Читаем Метафизика взгляда. Этюды о скользящем и проникающем полностью

Поэтому вполне логично, что когда мы прикасаемся к творениям истинных классиков, тех, кто жил десятки или сотни лет назад, названный эффект предельной важности ими созданного искусства и одновременно предельной же его необязательности достигает своего апогея: в самом деле, каждый, думаю, подтвердит на собственном опыте, что ничего нет более великого, нежели приобщиться хотя бы на минуту к этим практически единственно несомненным для нас экспонатам «живой вечности», и в то же время подобное приобщение не играет абсолютно никакой роли ни для нашей личной жизни, ни для успешного и плодотворного участия в жизни общества, ни тем более для устремления к жизни высшей и религиозной.

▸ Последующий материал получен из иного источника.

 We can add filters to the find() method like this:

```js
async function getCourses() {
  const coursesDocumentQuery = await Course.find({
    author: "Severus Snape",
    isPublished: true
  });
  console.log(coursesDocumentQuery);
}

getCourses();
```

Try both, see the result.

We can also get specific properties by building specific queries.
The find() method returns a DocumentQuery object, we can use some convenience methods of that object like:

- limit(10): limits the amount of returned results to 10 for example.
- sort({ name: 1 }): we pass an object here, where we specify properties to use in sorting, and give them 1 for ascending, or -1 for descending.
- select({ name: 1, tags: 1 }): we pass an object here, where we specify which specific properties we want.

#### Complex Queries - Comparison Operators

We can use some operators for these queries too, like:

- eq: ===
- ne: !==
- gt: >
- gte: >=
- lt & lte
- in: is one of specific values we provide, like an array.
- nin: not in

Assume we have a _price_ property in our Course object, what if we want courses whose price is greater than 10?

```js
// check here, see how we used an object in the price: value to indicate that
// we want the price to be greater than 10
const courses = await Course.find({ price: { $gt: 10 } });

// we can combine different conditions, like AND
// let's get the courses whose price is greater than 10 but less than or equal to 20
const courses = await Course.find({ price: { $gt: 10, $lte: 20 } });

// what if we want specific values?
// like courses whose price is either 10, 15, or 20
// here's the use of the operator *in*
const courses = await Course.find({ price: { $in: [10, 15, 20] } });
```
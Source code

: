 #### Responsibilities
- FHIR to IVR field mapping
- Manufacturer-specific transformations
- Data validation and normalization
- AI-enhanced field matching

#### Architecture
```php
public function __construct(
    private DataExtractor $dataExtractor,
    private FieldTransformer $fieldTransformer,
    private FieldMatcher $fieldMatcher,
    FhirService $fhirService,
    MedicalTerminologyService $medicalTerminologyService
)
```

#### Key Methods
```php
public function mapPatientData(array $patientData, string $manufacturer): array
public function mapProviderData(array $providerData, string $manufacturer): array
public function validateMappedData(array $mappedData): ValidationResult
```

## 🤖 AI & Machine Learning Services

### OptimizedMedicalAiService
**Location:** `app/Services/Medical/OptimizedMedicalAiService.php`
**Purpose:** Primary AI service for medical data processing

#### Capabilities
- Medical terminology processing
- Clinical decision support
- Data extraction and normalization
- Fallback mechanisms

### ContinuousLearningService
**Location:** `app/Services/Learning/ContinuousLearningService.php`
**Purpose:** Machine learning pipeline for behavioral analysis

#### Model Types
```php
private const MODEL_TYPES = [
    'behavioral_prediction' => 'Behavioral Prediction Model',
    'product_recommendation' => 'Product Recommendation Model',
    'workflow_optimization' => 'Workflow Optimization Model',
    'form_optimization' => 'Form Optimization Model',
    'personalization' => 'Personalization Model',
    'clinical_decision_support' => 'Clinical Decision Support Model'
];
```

Мысленный разговорссамим собой обыкновенного любителя живописи перед иным мастерским портретом. – «Почему я не могу оторвать от него глаз?». – «Не знаю». – «Верю ли я в его буквальную жизнь?». – «Нет». – «Считаю ли, что художник его только выдумал?». – «Тоже нет». – «Хочу ли я войти в реальное общение с портретом?». – «Пожалуй, нет». – «Желаю ли раз и навсегда исключить такой фантастический контакт?». – «Скорее всего нет». – «Допускаю ли я душевное, духовное или иное существование портрета в какой-нибудь потусторонней или просто недоступной мне реальности?» – «Вряд ли». – «Исключаю ли я его категорически?». – «Ничего подобного». – «Приглядываясь внимательно к портрету, не нахожу ли я в нем свойств, скрытых во мне самом?» – «Как будто нет». – «Полностью ли я уверен в моем отрицании?» – «Ни в коей мере». – «Хочу ли я полностью или частично войти теперь или же после моей смерти в измерение портрета?» – «Не хочу». – «Вполне ли я уверен в этом моем желании?» – «Не вполне». – «Отражает ли портрет тайну жизни?» – «Не думаю», – «Значит, он не имеет к ней никакого отношения?», – «Не могу сказать», – и так далее и тому подобное.

А вот та тихая и неуловимая определенность, что притаилась, как тень, между разного рода и в целом куда более отчетливыми неопределенностями, – оно и есть, пожалуй, душа как портрета, так и тех, кто замер перед ним в созерцании, то есть нас самих: или, другими словами, никакой живой человек не может смотреть на нас так, как смотрят на нас с полотен самые удавшиеся портреты, но нельзя утверждать и того, что портрет в точности отражает ушедших из жизни людей, – так кто же тогда герой портрета?

Последний урок литературы. – Когда я смотрю на классические портреты Пушкина и Лермонтова, а они всегда одни и те же во всех официальных учреждениях: от средней российской школы до мюнхенской Толстовской библиотеки, всегда висят по соседству, всегда хрестоматийно-поучительны и всегда призваны продемонстрировать убийственную унылость отечественного преподавания литературы, – так вот, всякий раз, глядя на них, я вспоминаю ясновидящую фрау Кирхгоф: ту самую, у которой не однажды бывал Пушкин и один раз Лермонтов, и которая предсказала Пушкину любовь и славу народную, скорое получение денег и продвижение по службе, две ссылки, фатальную женитьбу, а самое главное, опасность от белой лошади, белой головы и белого человека (портрет Дантеса верхом), – Лермонтову же она предсказала одну только скорую неизбежную смерть.

Это были два классических предопределения, мало чем отличавшихся от знаменитых литературных предопределений из «Песни о вещем Олеге», «Фаталиста» или первой главы «Мастера и Маргариты», где получивший предсказание герой делал все, чтобы избежать его, но кармический приговор настигал его с другой и неожиданной стороны: таков композиционный стержень жанра предсказания как такового.

Итак, фрау Кирхгоф ясно предостерегла обоих поэтов, и когда из туманного будущего начали проступать четкие образы их убийц: «белого человека с белой головой на белом коне» для Пушкина и «человека, не умеющего стрелять» для Лермонтова, оба поэта, помнивших о предсказании, должны были догадываться, что близится их последний час, однако они не только с готовностью, но даже с некоторым усердием, если не сказать: со страстью пошли ему навстречу: Пушкин – чтобы испытать судьбу, Лермонтов – тоже, но заодно и покончить с жизнью.

Недаром госпожа Кирхгоф допустила в случае Пушкина возможность долгой жизни, если он не погибнет на тридцать седьмом году, тогда как для Лермонтова никакой альтернативы не существовало.